**WHAT NEEDS TO BE DONE**
Select all lines in the records that include "brokoli".

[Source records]
* * *
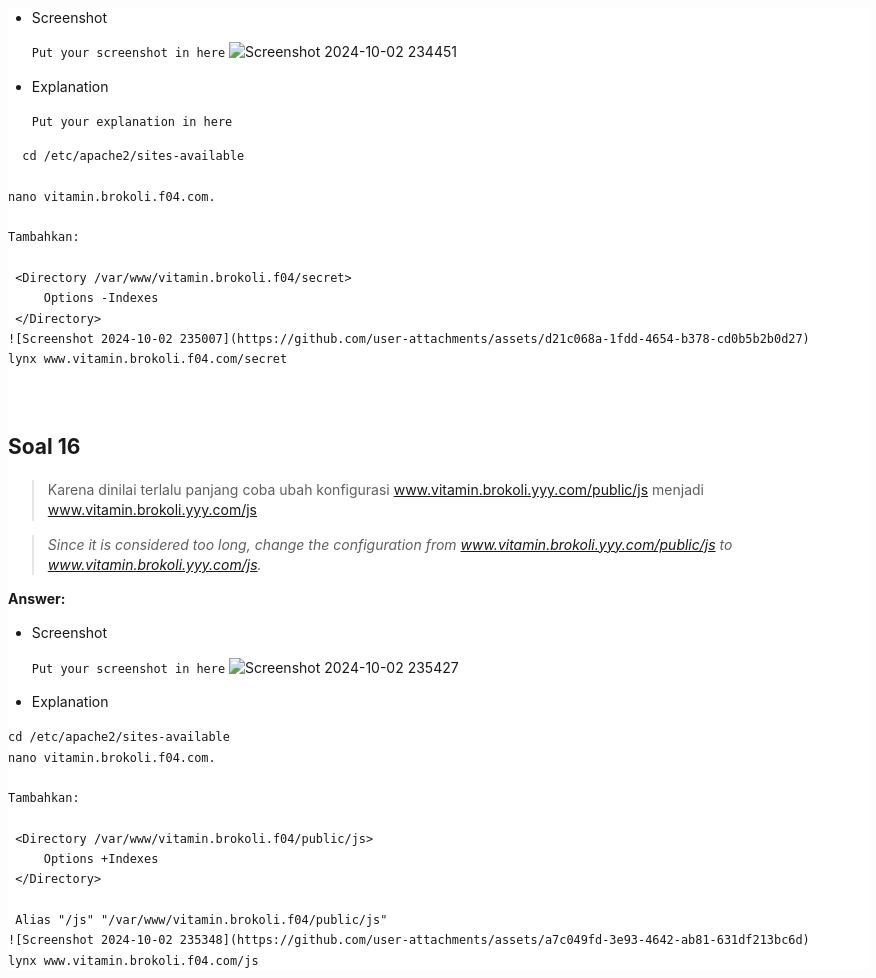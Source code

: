 - Screenshot

  `Put your screenshot in here`
  ![Screenshot 2024-10-02 234451](https://github.com/user-attachments/assets/36034dd9-6ade-4b76-948a-eb07a4d52d33)


- Explanation

  `Put your explanation in here`
```
  cd /etc/apache2/sites-available

nano vitamin.brokoli.f04.com.

Tambahkan:

 <Directory /var/www/vitamin.brokoli.f04/secret>
     Options -Indexes
 </Directory>
![Screenshot 2024-10-02 235007](https://github.com/user-attachments/assets/d21c068a-1fdd-4654-b378-cd0b5b2b0d27)
lynx www.vitamin.brokoli.f04.com/secret

```

<br>

## Soal 16

> Karena dinilai terlalu panjang coba ubah konfigurasi www.vitamin.brokoli.yyy.com/public/js menjadi www.vitamin.brokoli.yyy.com/js

> _Since it is considered too long, change the configuration from www.vitamin.brokoli.yyy.com/public/js to www.vitamin.brokoli.yyy.com/js._

**Answer:**

- Screenshot

  `Put your screenshot in here`
  ![Screenshot 2024-10-02 235427](https://github.com/user-attachments/assets/b01287e6-074d-41c9-bf4b-2b033fde7cbd)


- Explanation
```
cd /etc/apache2/sites-available
nano vitamin.brokoli.f04.com.

Tambahkan:

 <Directory /var/www/vitamin.brokoli.f04/public/js>
     Options +Indexes
 </Directory>

 Alias "/js" "/var/www/vitamin.brokoli.f04/public/js"
![Screenshot 2024-10-02 235348](https://github.com/user-attachments/assets/a7c049fd-3e93-4642-ab81-631df213bc6d)
lynx www.vitamin.brokoli.f04.com/js
```
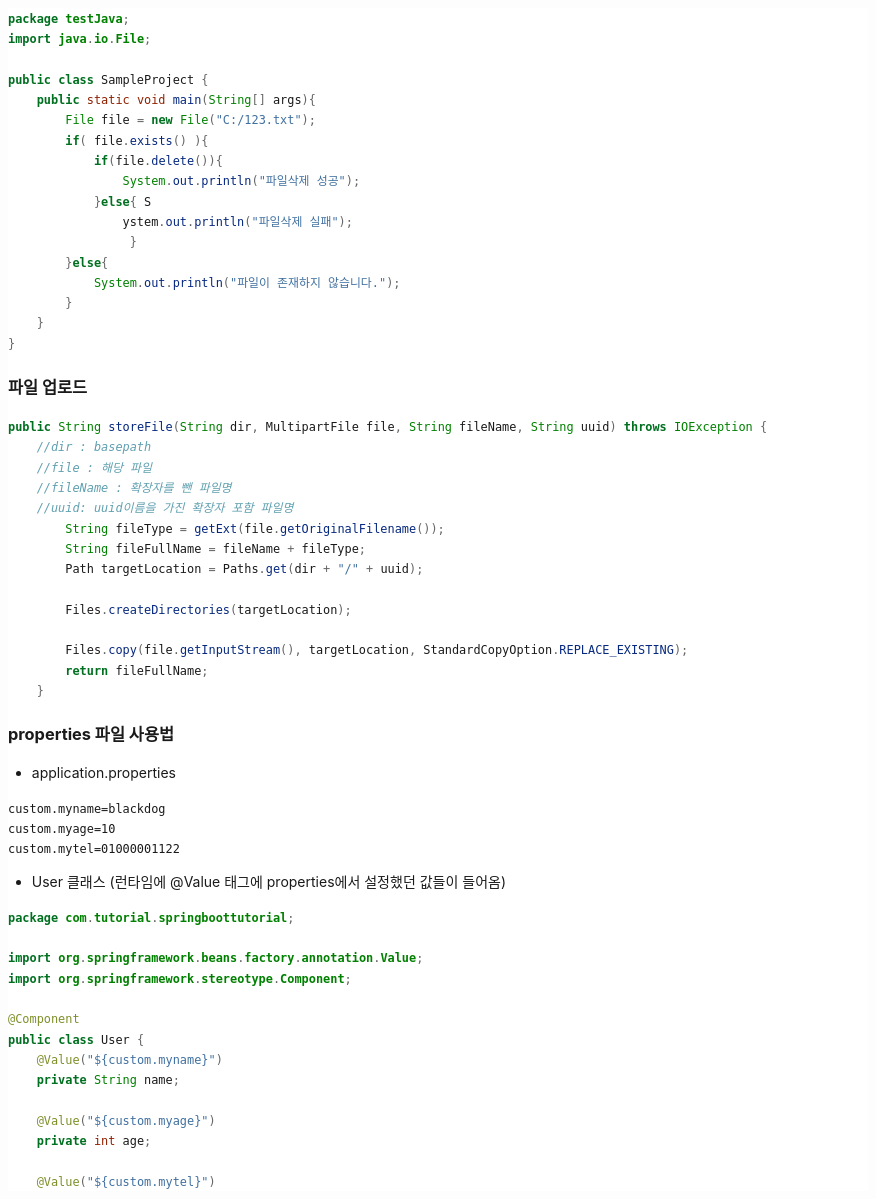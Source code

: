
 ```java
package testJava; 
import java.io.File; 

public class SampleProject { 
    public static void main(String[] args){ 
        File file = new File("C:/123.txt"); 
        if( file.exists() ){ 
            if(file.delete()){ 
                System.out.println("파일삭제 성공"); 
            }else{ S
                ystem.out.println("파일삭제 실패"); 
                 } 
        }else{ 
            System.out.println("파일이 존재하지 않습니다."); 
        } 
    } 
}
```

### 파일 업로드

```java
public String storeFile(String dir, MultipartFile file, String fileName, String uuid) throws IOException {
    //dir : basepath
    //file : 해당 파일
    //fileName : 확장자를 뺀 파일명
    //uuid: uuid이름을 가진 확장자 포함 파일명
		String fileType = getExt(file.getOriginalFilename());
		String fileFullName = fileName + fileType;
		Path targetLocation = Paths.get(dir + "/" + uuid);

		Files.createDirectories(targetLocation);

		Files.copy(file.getInputStream(), targetLocation, StandardCopyOption.REPLACE_EXISTING);
		return fileFullName;
	}
```

### properties 파일 사용법

- application.properties

```properties
custom.myname=blackdog
custom.myage=10
custom.mytel=01000001122
```

- User 클래스 (런타임에 @Value 태그에 properties에서 설정했던 값들이 들어옴)

```java
package com.tutorial.springboottutorial;

import org.springframework.beans.factory.annotation.Value;
import org.springframework.stereotype.Component;

@Component
public class User {
    @Value("${custom.myname}")
    private String name;

    @Value("${custom.myage}")
    private int age;

    @Value("${custom.mytel}")
```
* * *
**EXERCISE OUTPUT**
nano vitamin.brokoli.f04.com.
 <Directory /var/www/vitamin.brokoli.f04/secret>
lynx www.vitamin.brokoli.f04.com/secret
> Karena dinilai terlalu panjang coba ubah konfigurasi www.vitamin.brokoli.yyy.com/public/js menjadi www.vitamin.brokoli.yyy.com/js
> _Since it is considered too long, change the configuration from www.vitamin.brokoli.yyy.com/public/js to www.vitamin.brokoli.yyy.com/js._
nano vitamin.brokoli.f04.com.
 <Directory /var/www/vitamin.brokoli.f04/public/js>
 Alias "/js" "/var/www/vitamin.brokoli.f04/public/js"
lynx www.vitamin.brokoli.f04.com/js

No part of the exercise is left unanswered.